- [WORK REQUIRED]:
Read through the listing below, and copy every line where the string "https" appears.

◆ ◆ ◆ ◆

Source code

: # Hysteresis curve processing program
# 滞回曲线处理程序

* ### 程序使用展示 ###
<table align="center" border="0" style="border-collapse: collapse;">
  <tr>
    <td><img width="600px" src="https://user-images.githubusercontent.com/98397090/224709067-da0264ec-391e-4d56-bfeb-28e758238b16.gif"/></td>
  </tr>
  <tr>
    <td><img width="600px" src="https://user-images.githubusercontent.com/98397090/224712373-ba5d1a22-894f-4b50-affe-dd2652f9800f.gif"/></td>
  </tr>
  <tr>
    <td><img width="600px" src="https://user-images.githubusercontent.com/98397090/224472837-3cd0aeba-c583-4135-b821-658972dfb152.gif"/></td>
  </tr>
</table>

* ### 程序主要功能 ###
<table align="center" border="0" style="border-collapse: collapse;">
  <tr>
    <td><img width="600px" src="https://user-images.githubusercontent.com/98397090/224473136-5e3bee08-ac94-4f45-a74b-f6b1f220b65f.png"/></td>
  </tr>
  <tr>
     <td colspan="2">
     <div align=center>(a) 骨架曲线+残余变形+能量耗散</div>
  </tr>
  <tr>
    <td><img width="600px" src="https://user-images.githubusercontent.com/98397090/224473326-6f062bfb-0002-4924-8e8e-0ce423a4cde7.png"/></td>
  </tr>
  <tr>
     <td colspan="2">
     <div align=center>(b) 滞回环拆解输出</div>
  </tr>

◆ ◆ ◆ ◆

- [ANSWER SPACE]:
    <td><img width="600px" src="https://user-images.githubusercontent.com/98397090/224709067-da0264ec-391e-4d56-bfeb-28e758238b16.gif"/></td>
    <td><img width="600px" src="https://user-images.githubusercontent.com/98397090/224712373-ba5d1a22-894f-4b50-affe-dd2652f9800f.gif"/></td>
    <td><img width="600px" src="https://user-images.githubusercontent.com/98397090/224472837-3cd0aeba-c583-4135-b821-658972dfb152.gif"/></td>
    <td><img width="600px" src="https://user-images.githubusercontent.com/98397090/224473136-5e3bee08-ac94-4f45-a74b-f6b1f220b65f.png"/></td>
    <td><img width="600px" src="https://user-images.githubusercontent.com/98397090/224473326-6f062bfb-0002-4924-8e8e-0ce423a4cde7.png"/></td>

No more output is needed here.